▶ [Task details]: Retype all of the data without changing a single word.

Records from a dataset:

____________________

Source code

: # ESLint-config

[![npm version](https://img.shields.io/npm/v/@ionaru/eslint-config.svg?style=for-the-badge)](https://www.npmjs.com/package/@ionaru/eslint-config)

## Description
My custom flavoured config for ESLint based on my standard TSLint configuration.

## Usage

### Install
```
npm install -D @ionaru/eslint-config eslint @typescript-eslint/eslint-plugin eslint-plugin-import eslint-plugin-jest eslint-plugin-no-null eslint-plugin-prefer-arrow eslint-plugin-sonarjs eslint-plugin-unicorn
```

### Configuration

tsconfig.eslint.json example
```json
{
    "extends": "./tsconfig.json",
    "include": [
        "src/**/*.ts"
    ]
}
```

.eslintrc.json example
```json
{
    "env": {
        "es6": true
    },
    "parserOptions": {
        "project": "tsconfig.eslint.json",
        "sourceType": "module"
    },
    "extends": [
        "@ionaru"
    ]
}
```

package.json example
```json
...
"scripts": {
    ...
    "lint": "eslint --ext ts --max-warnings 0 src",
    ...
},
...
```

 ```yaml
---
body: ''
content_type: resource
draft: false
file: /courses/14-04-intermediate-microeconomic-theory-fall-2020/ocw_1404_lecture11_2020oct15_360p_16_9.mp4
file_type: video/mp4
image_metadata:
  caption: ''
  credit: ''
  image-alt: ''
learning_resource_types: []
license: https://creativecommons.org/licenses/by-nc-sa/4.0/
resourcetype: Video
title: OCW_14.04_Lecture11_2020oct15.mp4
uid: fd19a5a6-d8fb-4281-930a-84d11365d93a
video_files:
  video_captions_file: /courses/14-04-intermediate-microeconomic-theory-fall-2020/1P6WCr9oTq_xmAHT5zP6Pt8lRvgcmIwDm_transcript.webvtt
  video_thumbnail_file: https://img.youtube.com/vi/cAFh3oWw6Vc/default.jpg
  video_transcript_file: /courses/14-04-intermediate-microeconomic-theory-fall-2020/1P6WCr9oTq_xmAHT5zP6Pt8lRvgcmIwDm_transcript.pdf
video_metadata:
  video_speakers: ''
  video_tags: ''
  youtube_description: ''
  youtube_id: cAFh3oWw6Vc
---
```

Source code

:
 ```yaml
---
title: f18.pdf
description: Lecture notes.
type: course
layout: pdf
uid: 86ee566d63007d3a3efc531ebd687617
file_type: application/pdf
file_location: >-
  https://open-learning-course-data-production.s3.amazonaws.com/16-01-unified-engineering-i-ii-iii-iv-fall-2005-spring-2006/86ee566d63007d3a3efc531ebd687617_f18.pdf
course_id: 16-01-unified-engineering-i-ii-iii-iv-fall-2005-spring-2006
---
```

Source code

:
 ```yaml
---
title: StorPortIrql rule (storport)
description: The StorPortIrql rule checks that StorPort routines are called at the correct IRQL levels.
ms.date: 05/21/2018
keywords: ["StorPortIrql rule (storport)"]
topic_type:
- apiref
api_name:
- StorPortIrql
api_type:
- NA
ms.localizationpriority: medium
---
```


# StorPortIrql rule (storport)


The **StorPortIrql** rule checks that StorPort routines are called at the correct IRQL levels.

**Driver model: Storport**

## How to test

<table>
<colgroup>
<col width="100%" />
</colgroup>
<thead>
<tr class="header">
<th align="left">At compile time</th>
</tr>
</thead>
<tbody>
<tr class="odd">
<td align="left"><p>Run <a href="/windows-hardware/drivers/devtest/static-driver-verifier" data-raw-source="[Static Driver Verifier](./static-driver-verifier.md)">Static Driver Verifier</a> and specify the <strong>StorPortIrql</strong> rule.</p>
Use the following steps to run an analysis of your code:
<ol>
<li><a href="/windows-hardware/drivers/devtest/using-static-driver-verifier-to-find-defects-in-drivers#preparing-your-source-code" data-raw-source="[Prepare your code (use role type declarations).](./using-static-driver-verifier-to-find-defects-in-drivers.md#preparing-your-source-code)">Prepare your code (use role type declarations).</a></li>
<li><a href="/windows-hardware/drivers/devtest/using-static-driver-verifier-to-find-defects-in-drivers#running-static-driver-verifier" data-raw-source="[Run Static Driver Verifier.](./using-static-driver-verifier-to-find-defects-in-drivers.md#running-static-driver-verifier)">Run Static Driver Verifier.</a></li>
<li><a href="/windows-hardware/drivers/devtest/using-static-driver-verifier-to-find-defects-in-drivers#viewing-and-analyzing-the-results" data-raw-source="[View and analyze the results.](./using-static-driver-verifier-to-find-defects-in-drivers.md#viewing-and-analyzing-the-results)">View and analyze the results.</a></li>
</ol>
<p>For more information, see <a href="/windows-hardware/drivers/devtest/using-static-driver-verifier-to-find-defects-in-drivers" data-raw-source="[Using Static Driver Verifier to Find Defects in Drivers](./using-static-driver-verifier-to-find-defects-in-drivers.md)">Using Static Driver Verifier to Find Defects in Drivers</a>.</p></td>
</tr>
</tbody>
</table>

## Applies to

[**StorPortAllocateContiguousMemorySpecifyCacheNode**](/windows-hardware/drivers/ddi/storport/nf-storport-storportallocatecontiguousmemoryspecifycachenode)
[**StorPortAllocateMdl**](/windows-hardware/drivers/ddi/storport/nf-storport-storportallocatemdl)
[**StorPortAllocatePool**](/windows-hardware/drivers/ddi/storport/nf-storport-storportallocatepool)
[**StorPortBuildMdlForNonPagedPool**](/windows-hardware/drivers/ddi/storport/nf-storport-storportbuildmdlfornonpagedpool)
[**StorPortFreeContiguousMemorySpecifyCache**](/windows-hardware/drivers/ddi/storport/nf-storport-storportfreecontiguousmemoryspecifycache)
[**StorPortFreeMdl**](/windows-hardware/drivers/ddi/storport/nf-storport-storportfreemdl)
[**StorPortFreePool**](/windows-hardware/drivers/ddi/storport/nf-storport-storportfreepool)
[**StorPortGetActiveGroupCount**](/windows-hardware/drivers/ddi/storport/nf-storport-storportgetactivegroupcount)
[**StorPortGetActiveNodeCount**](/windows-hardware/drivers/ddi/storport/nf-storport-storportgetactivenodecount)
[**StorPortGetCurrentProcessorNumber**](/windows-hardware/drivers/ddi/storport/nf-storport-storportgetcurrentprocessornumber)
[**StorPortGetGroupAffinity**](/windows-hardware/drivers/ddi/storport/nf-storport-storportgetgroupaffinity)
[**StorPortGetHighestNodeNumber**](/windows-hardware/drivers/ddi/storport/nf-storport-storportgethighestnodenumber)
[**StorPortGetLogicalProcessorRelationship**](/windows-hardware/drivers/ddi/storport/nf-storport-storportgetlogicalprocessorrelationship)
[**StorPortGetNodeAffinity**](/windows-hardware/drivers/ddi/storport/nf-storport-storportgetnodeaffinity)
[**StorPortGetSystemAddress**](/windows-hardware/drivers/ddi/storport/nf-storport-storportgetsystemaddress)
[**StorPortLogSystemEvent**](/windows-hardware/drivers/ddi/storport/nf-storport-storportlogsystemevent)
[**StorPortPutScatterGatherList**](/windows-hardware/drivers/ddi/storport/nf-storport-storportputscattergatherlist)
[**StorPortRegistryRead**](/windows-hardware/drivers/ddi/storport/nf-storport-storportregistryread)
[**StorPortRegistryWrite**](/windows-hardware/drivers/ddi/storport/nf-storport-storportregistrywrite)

____________________

▶ [Task solution]:
Source code

: # ESLint-config

[![npm version](https://img.shields.io/npm/v/@ionaru/eslint-config.svg?style=for-the-badge)](https://www.npmjs.com/package/@ionaru/eslint-config)

## Description
My custom flavoured config for ESLint based on my standard TSLint configuration.

## Usage

### Install
```
npm install -D @ionaru/eslint-config eslint @typescript-eslint/eslint-plugin eslint-plugin-import eslint-plugin-jest eslint-plugin-no-null eslint-plugin-prefer-arrow eslint-plugin-sonarjs eslint-plugin-unicorn
```

### Configuration

tsconfig.eslint.json example
```json
{
    "extends": "./tsconfig.json",
    "include": [
        "src/**/*.ts"
    ]
}
```

.eslintrc.json example
```json
{
    "env": {
        "es6": true
    },
    "parserOptions": {
        "project": "tsconfig.eslint.json",
        "sourceType": "module"
    },
    "extends": [
        "@ionaru"
    ]
}
```

package.json example
```json
...
"scripts": {
    ...
    "lint": "eslint --ext ts --max-warnings 0 src",
    ...
},
...
```

 ```yaml
---
body: ''
content_type: resource
draft: false
file: /courses/14-04-intermediate-microeconomic-theory-fall-2020/ocw_1404_lecture11_2020oct15_360p_16_9.mp4
file_type: video/mp4
image_metadata:
  caption: ''
  credit: ''
  image-alt: ''
learning_resource_types: []
license: https://creativecommons.org/licenses/by-nc-sa/4.0/
resourcetype: Video
title: OCW_14.04_Lecture11_2020oct15.mp4
uid: fd19a5a6-d8fb-4281-930a-84d11365d93a
video_files:
  video_captions_file: /courses/14-04-intermediate-microeconomic-theory-fall-2020/1P6WCr9oTq_xmAHT5zP6Pt8lRvgcmIwDm_transcript.webvtt
  video_thumbnail_file: https://img.youtube.com/vi/cAFh3oWw6Vc/default.jpg
  video_transcript_file: /courses/14-04-intermediate-microeconomic-theory-fall-2020/1P6WCr9oTq_xmAHT5zP6Pt8lRvgcmIwDm_transcript.pdf
video_metadata:
  video_speakers: ''
  video_tags: ''
  youtube_description: ''
  youtube_id: cAFh3oWw6Vc
---
```

Source code

:
 ```yaml
---
title: f18.pdf
description: Lecture notes.
type: course
layout: pdf
uid: 86ee566d63007d3a3efc531ebd687617
file_type: application/pdf
file_location: >-
  https://open-learning-course-data-production.s3.amazonaws.com/16-01-unified-engineering-i-ii-iii-iv-fall-2005-spring-2006/86ee566d63007d3a3efc531ebd687617_f18.pdf
course_id: 16-01-unified-engineering-i-ii-iii-iv-fall-2005-spring-2006
---
```

Source code

:
 ```yaml
---
title: StorPortIrql rule (storport)
description: The StorPortIrql rule checks that StorPort routines are called at the correct IRQL levels.
ms.date: 05/21/2018
keywords: ["StorPortIrql rule (storport)"]
topic_type:
- apiref
api_name:
- StorPortIrql
api_type:
- NA
ms.localizationpriority: medium
---
```


# StorPortIrql rule (storport)


The **StorPortIrql** rule checks that StorPort routines are called at the correct IRQL levels.

**Driver model: Storport**

## How to test

<table>
<colgroup>
<col width="100%" />
</colgroup>
<thead>
<tr class="header">
<th align="left">At compile time</th>
</tr>
</thead>
<tbody>
<tr class="odd">
<td align="left"><p>Run <a href="/windows-hardware/drivers/devtest/static-driver-verifier" data-raw-source="[Static Driver Verifier](./static-driver-verifier.md)">Static Driver Verifier</a> and specify the <strong>StorPortIrql</strong> rule.</p>
Use the following steps to run an analysis of your code:
<ol>
<li><a href="/windows-hardware/drivers/devtest/using-static-driver-verifier-to-find-defects-in-drivers#preparing-your-source-code" data-raw-source="[Prepare your code (use role type declarations).](./using-static-driver-verifier-to-find-defects-in-drivers.md#preparing-your-source-code)">Prepare your code (use role type declarations).</a></li>
<li><a href="/windows-hardware/drivers/devtest/using-static-driver-verifier-to-find-defects-in-drivers#running-static-driver-verifier" data-raw-source="[Run Static Driver Verifier.](./using-static-driver-verifier-to-find-defects-in-drivers.md#running-static-driver-verifier)">Run Static Driver Verifier.</a></li>
<li><a href="/windows-hardware/drivers/devtest/using-static-driver-verifier-to-find-defects-in-drivers#viewing-and-analyzing-the-results" data-raw-source="[View and analyze the results.](./using-static-driver-verifier-to-find-defects-in-drivers.md#viewing-and-analyzing-the-results)">View and analyze the results.</a></li>
</ol>
<p>For more information, see <a href="/windows-hardware/drivers/devtest/using-static-driver-verifier-to-find-defects-in-drivers" data-raw-source="[Using Static Driver Verifier to Find Defects in Drivers](./using-static-driver-verifier-to-find-defects-in-drivers.md)">Using Static Driver Verifier to Find Defects in Drivers</a>.</p></td>
</tr>
</tbody>
</table>

## Applies to

[**StorPortAllocateContiguousMemorySpecifyCacheNode**](/windows-hardware/drivers/ddi/storport/nf-storport-storportallocatecontiguousmemoryspecifycachenode)
[**StorPortAllocateMdl**](/windows-hardware/drivers/ddi/storport/nf-storport-storportallocatemdl)
[**StorPortAllocatePool**](/windows-hardware/drivers/ddi/storport/nf-storport-storportallocatepool)
[**StorPortBuildMdlForNonPagedPool**](/windows-hardware/drivers/ddi/storport/nf-storport-storportbuildmdlfornonpagedpool)
[**StorPortFreeContiguousMemorySpecifyCache**](/windows-hardware/drivers/ddi/storport/nf-storport-storportfreecontiguousmemoryspecifycache)
[**StorPortFreeMdl**](/windows-hardware/drivers/ddi/storport/nf-storport-storportfreemdl)
[**StorPortFreePool**](/windows-hardware/drivers/ddi/storport/nf-storport-storportfreepool)
[**StorPortGetActiveGroupCount**](/windows-hardware/drivers/ddi/storport/nf-storport-storportgetactivegroupcount)
[**StorPortGetActiveNodeCount**](/windows-hardware/drivers/ddi/storport/nf-storport-storportgetactivenodecount)
[**StorPortGetCurrentProcessorNumber**](/windows-hardware/drivers/ddi/storport/nf-storport-storportgetcurrentprocessornumber)
[**StorPortGetGroupAffinity**](/windows-hardware/drivers/ddi/storport/nf-storport-storportgetgroupaffinity)
[**StorPortGetHighestNodeNumber**](/windows-hardware/drivers/ddi/storport/nf-storport-storportgethighestnodenumber)
[**StorPortGetLogicalProcessorRelationship**](/windows-hardware/drivers/ddi/storport/nf-storport-storportgetlogicalprocessorrelationship)
[**StorPortGetNodeAffinity**](/windows-hardware/drivers/ddi/storport/nf-storport-storportgetnodeaffinity)
[**StorPortGetSystemAddress**](/windows-hardware/drivers/ddi/storport/nf-storport-storportgetsystemaddress)
[**StorPortLogSystemEvent**](/windows-hardware/drivers/ddi/storport/nf-storport-storportlogsystemevent)
[**StorPortPutScatterGatherList**](/windows-hardware/drivers/ddi/storport/nf-storport-storportputscattergatherlist)
[**StorPortRegistryRead**](/windows-hardware/drivers/ddi/storport/nf-storport-storportregistryread)
[**StorPortRegistryWrite**](/windows-hardware/drivers/ddi/storport/nf-storport-storportregistrywrite)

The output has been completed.